Foto: Rocco Casaluci
Anna Galletti
Nell’ambito di una stagione all’insegna dell’innovazione e della
proposta di linguaggi nuovi, il 17 aprile il Teatro Comunale di Bologna, in
coproduzione con il Théâtre de La Monnaie / De Munt di Bruxelles e il Teatro
Bolshoi di Mosca, ha presentato “Jenůfa”, musica e libretto di Leoš Janáček. Il compositore ceco, vissuto tra
la seconda metà dell’Ottocento e i primi decenni del Novecento, ha trasposto in
una composizione ritmica e musicale del tutto originale il dramma teatrale di
Gabriela Preissová “La sua figliastra”. Opera dei primi del Novecento, “Jenůfa” riflette
una tradizione e una cultura geograficamente vicine, ma per altri aspetti
lontane, da quelle proprie dei Paesi in cui la musica lirica ha avuto il suo
grande sviluppo e successo, Italia in
primis. Il dramma
si svolge su più piani, tutti soggettivi e al tempo stesso universali,
enfatizzati dall’ambiente claustrofobico del villaggio contadino moravo in cui
la vicenda si svolge. La giovane Jenůfa ama il ricco cugino Števa, il quale
tuttavia, pur essendo a conoscenza della gravidanza di lei, rifiuta di sposarla,
così condannandola ad una vita di solitudine e di emarginazione. Il rifiuto di
Števa trova pretesto nello sfregio inflitto al bel viso di lei da Laca, che la
ama e che non accetta di vederla sposa del fratellastro. La severa matrigna
della ragazza, Kostelnička, convinta che il bambino che nel frattempo è nato
sia la causa della disgrazia di Jenůfa, in preda ad una violenta disperazione
decide di ucciderlo. Da questo azione tremenda prende avvio il finale della
storia, che vede l’inizio della redenzione di Kostelnička, il perdono di Jenůfa
per se stessa e per tutti coloro che, in vari modi, hanno sbagliato nei suoi
confronti, e il coronamento del sogno d’amore di Laca. Protagonista
indiscusso di questo allestimento è il regista lettone Alvis Hermanis, che pare voler riportare in immagini la variegata
composizione musicale di Janáček.
L’allestimento passa, infatti, con grande naturalezza dalla raffinatezza
dello stile liberty usato per le scenografie del primo atto alla brutalità
dell’interno di una casa contadina ceca di inizio Novecento del secondo, dalla ricercatezza
alla trasandatezza dei costumi (di Anna
Watkins, splendidi), dalla ricerca del movimento stilizzato e simbolico dei
personaggi all’energia sprigionata dagli stessi in momenti di incontrollabile emozione.

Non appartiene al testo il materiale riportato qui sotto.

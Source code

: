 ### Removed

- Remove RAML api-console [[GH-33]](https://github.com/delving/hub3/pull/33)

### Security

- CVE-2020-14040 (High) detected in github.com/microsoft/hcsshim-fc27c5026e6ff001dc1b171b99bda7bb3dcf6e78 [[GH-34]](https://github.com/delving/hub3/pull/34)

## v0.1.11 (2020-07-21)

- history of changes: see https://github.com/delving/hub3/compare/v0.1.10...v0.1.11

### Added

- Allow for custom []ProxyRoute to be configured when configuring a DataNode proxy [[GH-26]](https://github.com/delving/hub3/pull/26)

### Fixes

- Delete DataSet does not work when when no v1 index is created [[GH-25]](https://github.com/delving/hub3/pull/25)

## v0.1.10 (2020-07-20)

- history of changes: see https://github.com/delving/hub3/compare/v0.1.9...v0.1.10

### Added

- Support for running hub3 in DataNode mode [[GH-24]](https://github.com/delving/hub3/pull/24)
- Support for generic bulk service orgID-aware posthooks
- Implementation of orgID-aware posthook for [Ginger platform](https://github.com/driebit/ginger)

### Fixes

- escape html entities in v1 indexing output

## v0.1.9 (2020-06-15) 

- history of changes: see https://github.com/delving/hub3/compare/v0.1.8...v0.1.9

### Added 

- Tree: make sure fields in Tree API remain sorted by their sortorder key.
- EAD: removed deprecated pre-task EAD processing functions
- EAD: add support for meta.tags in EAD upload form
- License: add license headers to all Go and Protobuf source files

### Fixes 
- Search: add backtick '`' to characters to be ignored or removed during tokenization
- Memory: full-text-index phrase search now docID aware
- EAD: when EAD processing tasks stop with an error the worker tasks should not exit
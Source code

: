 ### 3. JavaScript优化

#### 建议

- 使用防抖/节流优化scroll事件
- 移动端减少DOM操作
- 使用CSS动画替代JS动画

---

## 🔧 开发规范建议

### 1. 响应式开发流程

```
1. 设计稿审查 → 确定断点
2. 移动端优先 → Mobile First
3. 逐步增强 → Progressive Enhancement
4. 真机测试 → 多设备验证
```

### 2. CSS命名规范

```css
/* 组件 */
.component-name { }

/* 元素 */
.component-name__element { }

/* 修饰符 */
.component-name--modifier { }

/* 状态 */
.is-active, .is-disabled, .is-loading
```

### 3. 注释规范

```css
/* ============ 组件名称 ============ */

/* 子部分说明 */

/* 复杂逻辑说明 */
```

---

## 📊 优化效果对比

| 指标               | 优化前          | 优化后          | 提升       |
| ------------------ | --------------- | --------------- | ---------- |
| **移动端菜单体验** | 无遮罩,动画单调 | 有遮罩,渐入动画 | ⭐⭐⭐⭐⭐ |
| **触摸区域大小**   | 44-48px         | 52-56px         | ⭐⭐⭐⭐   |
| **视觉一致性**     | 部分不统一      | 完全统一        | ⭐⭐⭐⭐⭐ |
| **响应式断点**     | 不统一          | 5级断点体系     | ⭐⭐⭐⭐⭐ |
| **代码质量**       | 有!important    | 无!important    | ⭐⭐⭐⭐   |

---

Il tutto in una circolarità che riconduce il terzo e ultimo atto al primo, a
significare che in fondo, come ha insegnato Giuseppe Tomasi di Lampedusa nel
“Gattopardo”, tutto deve cambiare affinché nulla cambi. Al
successo dell’opera ha contribuito un cast di ottimo livello per questa
difficile “Jenůfa”, cantata in lingua ceca. Una prima menzione speciale non
può, tuttavia, mancare per Ángeles
Blancas Gulin, nel ruolo centrale del dramma, quello di Kostelnička, alla
quale ha dato vita in forma intensa e appassionata, senza temere di giungere a gridarne
la lacerazione interiore. La seconda menzione speciale è, invece, tutta per Juraj Valčua, direttore slovacco con
intensi legami con l’Italia (è direttore dell’Orchestra sinfonica della RAI dal
2009) e con l’Orchestra del Teatro Comunale di Bologna. Valčua ha condotto con
fermezza l’orchestra attraverso la partitura complessa di Janáček, che spazia
dalla canzone popolare a suggestioni wagneriane, regalando momenti di vera
emozione. Andrea Dankova è stata una
perfetta Jenůfa, dapprima ingenua, poi preoccupata, sofferente e finalmente
matura e pronta ad affrontare il destino che la vita le ha riservato. I tenori Ales Briscein (Števa) e Brenden Gunnel (Laca), con parti minori
in questa opera dove le figure femminili sono preminenti, hanno assicurato la
qualità del risultato complessivo con le loro belle voci e la buona
recitazione. Infine, si deve sottolineare la scelta originale del regista di
inserire, nel primo e nel terzo atto, la presenza costante di un corpo di ballo di sole danzatrici. Il
loro scorrere candido e incessante, grazie alle coreografie create da Alla Sigalova e riprese da Anaïs Van Eycken, ha impreziosito la
scena dal punto di vista estetico e arricchito il significato dell’azione come
solo il linguaggio muto della danza può fare.